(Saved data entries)
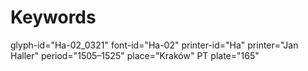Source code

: # Keywords
glyph-id="Ha-02_0321"
font-id="Ha-02"
printer-id="Ha"
printer="Jan Haller"
period="1505–1525"
place="Kraków"
PT plate="165"
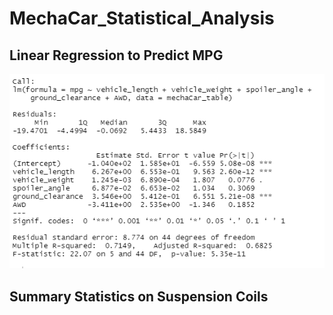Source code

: # MechaCar_Statistical_Analysis

## Linear Regression to Predict MPG
![image of linear regression](Pictures/lm15.png)

## Summary Statistics on Suspension Coils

About this exercise ▸ Return every entry word for word, minus the pictures.

Written response ▸
Source code

: # Keywords
glyph-id="Ha-02_0321"
font-id="Ha-02"
printer-id="Ha"
printer="Jan Haller"
period="1505–1525"
place="Kraków"
PT plate="165"
Source code

: # MechaCar_Statistical_Analysis

## Linear Regression to Predict MPG
![image of linear regression](Pictures/lm15.png)

## Summary Statistics on Suspension Coils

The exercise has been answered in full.